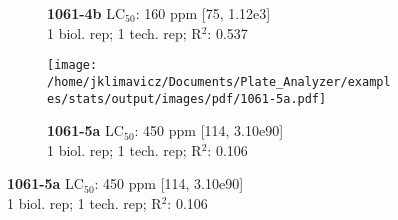 \documentclass{article}
\begin{document}
\begin{figure}[thp!]
\begin{subfigure}{0.500\textwidth}
      \vspace{-0.05cm}
      \caption*{\textbf{1061-4b} LC$_{50}$: 160 ppm [75, 1.12e3] \\ 
1 biol. rep; 1 tech. rep; R$^2$: 0.537}
      \vspace{0.1cm}
   \end{subfigure}%
   \begin{subfigure}{0.500\textwidth}
      \centering
      \texttt{[image: /home/jklimavicz/Documents/Plate\_Analyzer/examples/stats/output/images/pdf/1061-5a.pdf]}
      \vspace{-0.05cm}
      \caption*{\textbf{1061-5a} LC$_{50}$: 450 ppm [114, 3.10e90] \\ 
1 biol. rep; 1 tech. rep; R$^2$: 0.106}
      \vspace{0.1cm}
   \end{subfigure}%
\end{figure}
\clearpage
\pagebreak
\vspace{-0.1cm}
\end{document}
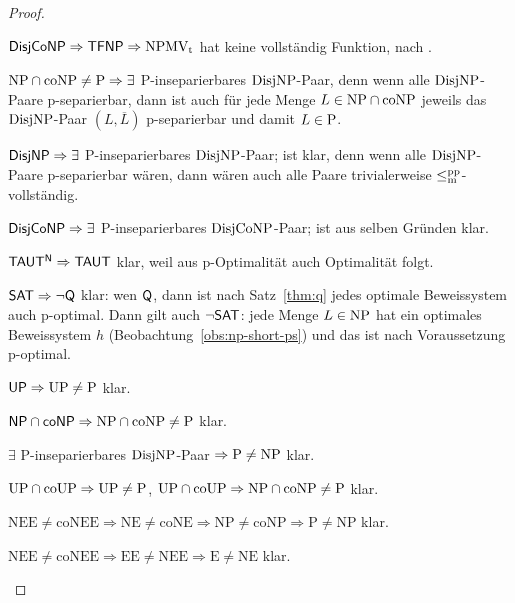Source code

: \begin{proof}
\begin{Prooflist}[nosep]
\item $\hDisjCoNP \Rightarrow \hTFNP \Rightarrow \NPMVt$ hat keine vollständig Funktion, nach \textcite[Prop.~5.6, 5.10]{pudlak_incompleteness_2017}.
\item $\NP\cap\coNP\neq \P \Rightarrow\exists$ P-inseparierbares $\DisjNP$-Paar, denn wenn alle $\DisjNP$-Paare p-separierbar, dann ist auch für jede Menge $L\in\NP\cap\coNP$ jeweils das $\DisjNP$-Paar $(L,\overline{L})$ p-separierbar und damit $L\in\P$.
\item $\hDisjNP \Rightarrow \exists$ P-inseparierbares $\DisjNP$-Paar; ist klar, denn wenn alle $\DisjNP$-Paare p-separierbar wären, dann wären auch alle Paare trivialerweise $\leqmpp$-vollständig.
\item $\hDisjCoNP \Rightarrow \exists$ P-inseparierbares $\DisjCoNP$-Paar; ist aus selben Gründen klar.
\item $\mathsf{TAUT^N} \Rightarrow \hTAUT$ klar, weil aus p-Optimalität auch Optimalität folgt.
\item $\mathsf \hSAT \Rightarrow \neg\hQ $ klar: wen $\hQ$, dann ist nach Satz~\ref{thm:q} jedes optimale Beweissystem auch p-optimal. Dann gilt auch $\neg\hSAT$: jede Menge $L\in\NP$ hat ein optimales Beweissystem $h$ (Beobachtung~\ref{obs:np-short-ps}) und das ist nach Voraussetzung p-optimal.
\item $\hUP \Rightarrow \UP\neq\P$ klar.
\item $\hNPcoNP \Rightarrow \NP\cap\coNP\neq \P$ klar.
\item $\exists$ P-inseparierbares $\DisjNP$-Paar $\Rightarrow \P\neq \NP$ klar.
\item $\UP\cap\coUP\Rightarrow \UP\neq \P$, $\UP\cap\coUP\Rightarrow \NP\cap\coNP\neq\P$ klar.
\item $\mathrm{NEE\neq coNEE \Rightarrow NE \neq coNE \Rightarrow NP \neq coNP \Rightarrow P\neq NP}$ klar.
\item $\mathrm{NEE\neq coNEE \Rightarrow EE \neq NEE \Rightarrow E\neq NE}$ klar.\qedhere
\end{Prooflist}
\end{proof}

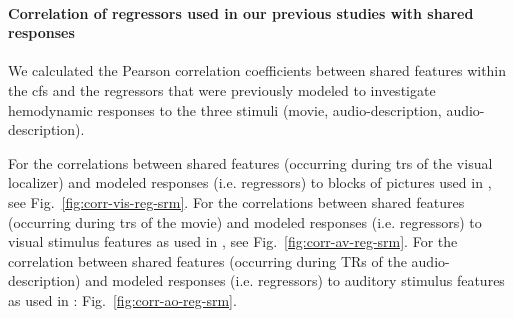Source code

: \paragraph{Correlation of regressors used in our previous studies with shared
responses}








We calculated the Pearson correlation coefficients between shared features
within the \ac{cfs} and the regressors that were previously modeled
\citep{sengupta2016extension, haeusler2022processing} to investigate hemodynamic
responses to the three stimuli (movie, audio-description, audio-description).

%
For the correlations between shared features (occurring during \acp{tr} of the
visual localizer) and  modeled responses (i.e. regressors) to blocks of pictures
used in \citet{sengupta2016extension}, see Fig.~\ref{fig:corr-vis-reg-srm}.
%
For the correlations between shared features (occurring during \acp{tr} of the
movie) and modeled responses (i.e. regressors) to visual stimulus features as
used in \citet{haeusler2022processing}, see Fig.~\ref{fig:corr-av-reg-srm}.
%
For the correlation between shared features (occurring during TRs of the
audio-description) and modeled responses (i.e. regressors) to auditory stimulus
features as used in \citet{haeusler2022processing}:
Fig.~\ref{fig:corr-ao-reg-srm}.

THE PROBLEM:
Give back every entry in its exact wording, leaving the pictures out.

RESULT FOR THIS TASK:
 \documentclass{article}
\begin{document}
\begin{figure}[thp!]
\begin{subfigure}{0.500\textwidth}
      \vspace{-0.05cm}
      \caption*{\textbf{1061-4b} LC$_{50}$: 160 ppm [75, 1.12e3] \\ 
1 biol. rep; 1 tech. rep; R$^2$: 0.537}
      \vspace{0.1cm}
   \end{subfigure}%
   \begin{subfigure}{0.500\textwidth}
      \centering
      \texttt{[image: /home/jklimavicz/Documents/Plate\_Analyzer/examples/stats/output/images/pdf/1061-5a.pdf]}
      \vspace{-0.05cm}
      \caption*{\textbf{1061-5a} LC$_{50}$: 450 ppm [114, 3.10e90] \\ 
1 biol. rep; 1 tech. rep; R$^2$: 0.106}
      \vspace{0.1cm}
   \end{subfigure}%
\end{figure}
\clearpage
\pagebreak
\vspace{-0.1cm}
\end{document}
Source code

: \begin{proof}
\begin{Prooflist}[nosep]
\item $\hDisjCoNP \Rightarrow \hTFNP \Rightarrow \NPMVt$ hat keine vollständig Funktion, nach \textcite[Prop.~5.6, 5.10]{pudlak_incompleteness_2017}.
\item $\NP\cap\coNP\neq \P \Rightarrow\exists$ P-inseparierbares $\DisjNP$-Paar, denn wenn alle $\DisjNP$-Paare p-separierbar, dann ist auch für jede Menge $L\in\NP\cap\coNP$ jeweils das $\DisjNP$-Paar $(L,\overline{L})$ p-separierbar und damit $L\in\P$.
\item $\hDisjNP \Rightarrow \exists$ P-inseparierbares $\DisjNP$-Paar; ist klar, denn wenn alle $\DisjNP$-Paare p-separierbar wären, dann wären auch alle Paare trivialerweise $\leqmpp$-vollständig.
\item $\hDisjCoNP \Rightarrow \exists$ P-inseparierbares $\DisjCoNP$-Paar; ist aus selben Gründen klar.
\item $\mathsf{TAUT^N} \Rightarrow \hTAUT$ klar, weil aus p-Optimalität auch Optimalität folgt.
\item $\mathsf \hSAT \Rightarrow \neg\hQ $ klar: wen $\hQ$, dann ist nach Satz~\ref{thm:q} jedes optimale Beweissystem auch p-optimal. Dann gilt auch $\neg\hSAT$: jede Menge $L\in\NP$ hat ein optimales Beweissystem $h$ (Beobachtung~\ref{obs:np-short-ps}) und das ist nach Voraussetzung p-optimal.
\item $\hUP \Rightarrow \UP\neq\P$ klar.
\item $\hNPcoNP \Rightarrow \NP\cap\coNP\neq \P$ klar.
\item $\exists$ P-inseparierbares $\DisjNP$-Paar $\Rightarrow \P\neq \NP$ klar.
\item $\UP\cap\coUP\Rightarrow \UP\neq \P$, $\UP\cap\coUP\Rightarrow \NP\cap\coNP\neq\P$ klar.
\item $\mathrm{NEE\neq coNEE \Rightarrow NE \neq coNE \Rightarrow NP \neq coNP \Rightarrow P\neq NP}$ klar.
\item $\mathrm{NEE\neq coNEE \Rightarrow EE \neq NEE \Rightarrow E\neq NE}$ klar.\qedhere
\end{Prooflist}
\end{proof}

Source code

: \paragraph{Correlation of regressors used in our previous studies with shared
responses}








We calculated the Pearson correlation coefficients between shared features
within the \ac{cfs} and the regressors that were previously modeled
\citep{sengupta2016extension, haeusler2022processing} to investigate hemodynamic
responses to the three stimuli (movie, audio-description, audio-description).

%
For the correlations between shared features (occurring during \acp{tr} of the
visual localizer) and  modeled responses (i.e. regressors) to blocks of pictures
used in \citet{sengupta2016extension}, see Fig.~\ref{fig:corr-vis-reg-srm}.
%
For the correlations between shared features (occurring during \acp{tr} of the
movie) and modeled responses (i.e. regressors) to visual stimulus features as
used in \citet{haeusler2022processing}, see Fig.~\ref{fig:corr-av-reg-srm}.
%
For the correlation between shared features (occurring during TRs of the
audio-description) and modeled responses (i.e. regressors) to auditory stimulus
features as used in \citet{haeusler2022processing}:
Fig.~\ref{fig:corr-ao-reg-srm}.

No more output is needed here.